*WORK TO BE COMPLETED:* Nothing below is to be printed except the lines between the line holding "a handlebars partial." and the line holding "define several methods.", inclusive, each exactly as it appears.

Data excerpts:
▽

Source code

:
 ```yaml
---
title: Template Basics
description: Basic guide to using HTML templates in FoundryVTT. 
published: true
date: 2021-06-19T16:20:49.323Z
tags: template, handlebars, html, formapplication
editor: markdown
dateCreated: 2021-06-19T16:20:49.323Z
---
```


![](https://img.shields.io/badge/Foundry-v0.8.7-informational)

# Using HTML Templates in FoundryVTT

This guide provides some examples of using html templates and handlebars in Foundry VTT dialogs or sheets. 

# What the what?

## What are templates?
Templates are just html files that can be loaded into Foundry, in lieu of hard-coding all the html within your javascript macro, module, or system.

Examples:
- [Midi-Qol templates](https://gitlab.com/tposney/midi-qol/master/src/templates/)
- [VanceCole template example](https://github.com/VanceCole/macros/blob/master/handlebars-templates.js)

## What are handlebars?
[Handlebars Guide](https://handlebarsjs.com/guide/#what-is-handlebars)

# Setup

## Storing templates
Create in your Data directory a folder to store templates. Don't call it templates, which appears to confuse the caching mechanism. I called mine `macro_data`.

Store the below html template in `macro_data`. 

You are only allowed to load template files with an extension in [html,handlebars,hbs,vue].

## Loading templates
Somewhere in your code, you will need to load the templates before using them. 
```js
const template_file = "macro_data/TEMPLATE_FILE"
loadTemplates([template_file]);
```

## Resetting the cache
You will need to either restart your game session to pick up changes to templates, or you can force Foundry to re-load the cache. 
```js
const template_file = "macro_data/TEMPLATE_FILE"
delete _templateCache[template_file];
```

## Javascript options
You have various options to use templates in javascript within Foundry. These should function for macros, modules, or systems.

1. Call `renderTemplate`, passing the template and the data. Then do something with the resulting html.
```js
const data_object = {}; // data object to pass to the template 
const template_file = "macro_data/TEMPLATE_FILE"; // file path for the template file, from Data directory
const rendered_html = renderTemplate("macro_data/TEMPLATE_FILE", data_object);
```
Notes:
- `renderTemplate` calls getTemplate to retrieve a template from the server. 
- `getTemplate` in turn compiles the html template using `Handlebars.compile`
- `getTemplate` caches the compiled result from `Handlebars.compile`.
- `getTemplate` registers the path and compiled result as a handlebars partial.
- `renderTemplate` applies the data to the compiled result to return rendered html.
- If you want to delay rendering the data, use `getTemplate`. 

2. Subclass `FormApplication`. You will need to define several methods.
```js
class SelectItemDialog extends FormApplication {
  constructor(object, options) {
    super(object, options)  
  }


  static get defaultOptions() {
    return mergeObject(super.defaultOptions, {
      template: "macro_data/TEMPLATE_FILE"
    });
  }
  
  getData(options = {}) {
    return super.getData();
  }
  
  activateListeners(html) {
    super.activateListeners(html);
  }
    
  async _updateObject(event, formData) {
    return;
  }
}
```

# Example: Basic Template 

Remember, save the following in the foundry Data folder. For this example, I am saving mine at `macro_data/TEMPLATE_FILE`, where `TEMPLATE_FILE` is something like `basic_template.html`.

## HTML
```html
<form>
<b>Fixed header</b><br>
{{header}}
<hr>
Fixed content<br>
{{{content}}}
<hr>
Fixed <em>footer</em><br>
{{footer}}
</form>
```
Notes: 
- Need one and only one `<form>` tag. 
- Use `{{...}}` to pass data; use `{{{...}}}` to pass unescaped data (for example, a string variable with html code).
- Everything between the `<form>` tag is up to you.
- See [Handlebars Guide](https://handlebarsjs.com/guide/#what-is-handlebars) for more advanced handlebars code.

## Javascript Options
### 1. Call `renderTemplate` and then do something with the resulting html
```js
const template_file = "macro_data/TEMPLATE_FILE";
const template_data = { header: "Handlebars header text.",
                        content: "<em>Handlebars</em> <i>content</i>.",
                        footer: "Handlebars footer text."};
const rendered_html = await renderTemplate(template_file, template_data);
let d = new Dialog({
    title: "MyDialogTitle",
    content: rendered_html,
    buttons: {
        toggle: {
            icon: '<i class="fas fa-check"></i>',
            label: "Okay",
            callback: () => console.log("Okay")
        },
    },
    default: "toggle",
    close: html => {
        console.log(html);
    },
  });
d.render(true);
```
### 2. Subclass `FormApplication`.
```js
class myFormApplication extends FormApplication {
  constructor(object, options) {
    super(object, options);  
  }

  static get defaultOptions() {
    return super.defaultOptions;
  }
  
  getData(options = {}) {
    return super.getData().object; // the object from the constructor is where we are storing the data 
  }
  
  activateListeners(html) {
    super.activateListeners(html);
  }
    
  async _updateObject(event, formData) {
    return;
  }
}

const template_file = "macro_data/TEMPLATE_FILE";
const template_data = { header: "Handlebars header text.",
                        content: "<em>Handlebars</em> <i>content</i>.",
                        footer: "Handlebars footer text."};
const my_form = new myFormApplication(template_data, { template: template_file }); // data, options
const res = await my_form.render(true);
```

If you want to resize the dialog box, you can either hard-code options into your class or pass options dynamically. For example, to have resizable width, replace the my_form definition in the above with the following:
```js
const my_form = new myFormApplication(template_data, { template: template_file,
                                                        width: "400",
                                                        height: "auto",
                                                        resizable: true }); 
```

△

*ANSWER FOR THIS EXERCISE:*
- `getTemplate` registers the path and compiled result as a handlebars partial.
- `renderTemplate` applies the data to the compiled result to return rendered html.
- If you want to delay rendering the data, use `getTemplate`. 

2. Subclass `FormApplication`. You will need to define several methods.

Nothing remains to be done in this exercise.